Exercise directions
The records below must be copied in full; omit the images.

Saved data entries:
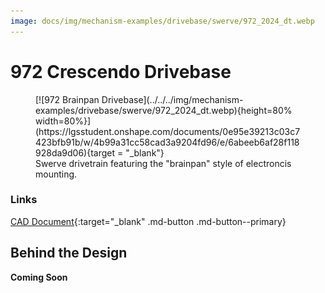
 ```yaml
---
image: docs/img/mechanism-examples/drivebase/swerve/972_2024_dt.webp
---
```


# 972 Crescendo Drivebase

<figure markdown="span">
[![972 Brainpan Drivebase](../../../img/mechanism-examples/drivebase/swerve/972_2024_dt.webp){height=80% width=80%}](https://lgsstudent.onshape.com/documents/0e95e39213c03c7423bfb91b/w/4b99a31cc58cad3a9204fd96/e/6abeeb6af28f118928da9d06){target = "_blank"}
<figcaption>Swerve drivetrain featuring the "brainpan" style of electroncis mounting.</figcaption>
</figure>

### Links

[CAD Document](https://lgsstudent.onshape.com/documents/0e95e39213c03c7423bfb91b/w/4b99a31cc58cad3a9204fd96/e/6abeeb6af28f118928da9d06 "CAD Document Link"){:target="_blank" .md-button .md-button--primary}

## Behind the Design
**Coming Soon**

<br>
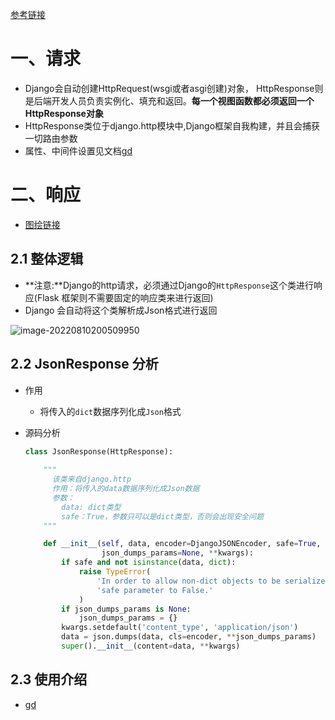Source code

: [参考链接](https://blog.csdn.net/zy010101/article/details/121030001?ops_request_misc=%257B%2522request%255Fid%2522%253A%2522166013386716781818787080%2522%252C%2522scm%2522%253A%252220140713.130102334.pc%255Fall.%2522%257D&request_id=166013386716781818787080&biz_id=0&utm_medium=distribute.pc_search_result.none-task-blog-2~all~first_rank_ecpm_v1~pc_rank_34-1-121030001-null-null.142^v40^pc_rank_34_2,185^v2^control&utm_term=Django%20Http%20%E5%93%8D%E5%BA%94%E5%85%81%E8%AE%B8%E8%BF%94%E5%9B%9E%E6%80%8E%E4%B9%88%E7%9A%84%E5%86%85%E5%AE%B9&spm=1018.2226.3001.4187)

# 一、请求

- Django会自动创建HttpRequest(wsgi或者asgi创建)对象， HttpResponse则是后端开发人员负责实例化、填充和返回。**每一个视图函数都必须返回一个HttpResponse对象**
- HttpResponse类位于django.http模块中,Django框架自我构建，并且会捕获一切路由参数
- 属性、中间件设置见文档[gd](https://docs.djangoproject.com/en/2.0/ref/request-response/)

# 二、响应

- [图绘链接](https://boardmix.cn/app/editor/Q7qiXZBDJiDN0dpsJiQ04g)

## 2.1 整体逻辑

- **注意:**Django的http请求，必须通过Django的`HttpResponse`这个类进行响应(Flask 框架则不需要固定的响应类来进行返回)
- Django 会自动将这个类解析成Json格式进行返回

![image-20220810200509950](https://yrecord.oss-cn-hangzhou.aliyuncs.com/picture/202208102005414.png)

## 2.2 JsonResponse 分析

- 作用
  - 将传入的`dict`数据序列化成`Json`格式

- 源码分析

  ```python
  class JsonResponse(HttpResponse):
      
      """
        该类来自django.http
        作用：将传入的data数据序列化成Json数据
        参数：
          data: dict类型
          safe：True，参数只可以是dict类型，否则会出现安全问题
      """  
  
      def __init__(self, data, encoder=DjangoJSONEncoder, safe=True,
                   json_dumps_params=None, **kwargs):
          if safe and not isinstance(data, dict):
              raise TypeError(
                  'In order to allow non-dict objects to be serialized set the '
                  'safe parameter to False.'
              )
          if json_dumps_params is None:
              json_dumps_params = {}
          kwargs.setdefault('content_type', 'application/json')
          data = json.dumps(data, cls=encoder, **json_dumps_params)
          super().__init__(content=data, **kwargs)
  ```


## 2.3 使用介绍

- [gd](https://docs.djangoproject.com/en/2.0/ref/request-response/#django.http.HttpResponse)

Task solution
 ```yaml
---
image: docs/img/mechanism-examples/drivebase/swerve/972_2024_dt.webp
---
```


# 972 Crescendo Drivebase

<figure markdown="span">
[![972 Brainpan Drivebase](../../../img/mechanism-examples/drivebase/swerve/972_2024_dt.webp){height=80% width=80%}](https://lgsstudent.onshape.com/documents/0e95e39213c03c7423bfb91b/w/4b99a31cc58cad3a9204fd96/e/6abeeb6af28f118928da9d06){target = "_blank"}
<figcaption>Swerve drivetrain featuring the "brainpan" style of electroncis mounting.</figcaption>
</figure>

### Links

[CAD Document](https://lgsstudent.onshape.com/documents/0e95e39213c03c7423bfb91b/w/4b99a31cc58cad3a9204fd96/e/6abeeb6af28f118928da9d06 "CAD Document Link"){:target="_blank" .md-button .md-button--primary}

## Behind the Design
**Coming Soon**

<br>
Source code

: [参考链接](https://blog.csdn.net/zy010101/article/details/121030001?ops_request_misc=%257B%2522request%255Fid%2522%253A%2522166013386716781818787080%2522%252C%2522scm%2522%253A%252220140713.130102334.pc%255Fall.%2522%257D&request_id=166013386716781818787080&biz_id=0&utm_medium=distribute.pc_search_result.none-task-blog-2~all~first_rank_ecpm_v1~pc_rank_34-1-121030001-null-null.142^v40^pc_rank_34_2,185^v2^control&utm_term=Django%20Http%20%E5%93%8D%E5%BA%94%E5%85%81%E8%AE%B8%E8%BF%94%E5%9B%9E%E6%80%8E%E4%B9%88%E7%9A%84%E5%86%85%E5%AE%B9&spm=1018.2226.3001.4187)

# 一、请求

- Django会自动创建HttpRequest(wsgi或者asgi创建)对象， HttpResponse则是后端开发人员负责实例化、填充和返回。**每一个视图函数都必须返回一个HttpResponse对象**
- HttpResponse类位于django.http模块中,Django框架自我构建，并且会捕获一切路由参数
- 属性、中间件设置见文档[gd](https://docs.djangoproject.com/en/2.0/ref/request-response/)

# 二、响应

- [图绘链接](https://boardmix.cn/app/editor/Q7qiXZBDJiDN0dpsJiQ04g)

## 2.1 整体逻辑

- **注意:**Django的http请求，必须通过Django的`HttpResponse`这个类进行响应(Flask 框架则不需要固定的响应类来进行返回)
- Django 会自动将这个类解析成Json格式进行返回

![image-20220810200509950](https://yrecord.oss-cn-hangzhou.aliyuncs.com/picture/202208102005414.png)

## 2.2 JsonResponse 分析

- 作用
  - 将传入的`dict`数据序列化成`Json`格式

- 源码分析

  ```python
  class JsonResponse(HttpResponse):
      
      """
        该类来自django.http
        作用：将传入的data数据序列化成Json数据
        参数：
          data: dict类型
          safe：True，参数只可以是dict类型，否则会出现安全问题
      """  
  
      def __init__(self, data, encoder=DjangoJSONEncoder, safe=True,
                   json_dumps_params=None, **kwargs):
          if safe and not isinstance(data, dict):
              raise TypeError(
                  'In order to allow non-dict objects to be serialized set the '
                  'safe parameter to False.'
              )
          if json_dumps_params is None:
              json_dumps_params = {}
          kwargs.setdefault('content_type', 'application/json')
          data = json.dumps(data, cls=encoder, **json_dumps_params)
          super().__init__(content=data, **kwargs)
  ```


## 2.3 使用介绍

- [gd](https://docs.djangoproject.com/en/2.0/ref/request-response/#django.http.HttpResponse)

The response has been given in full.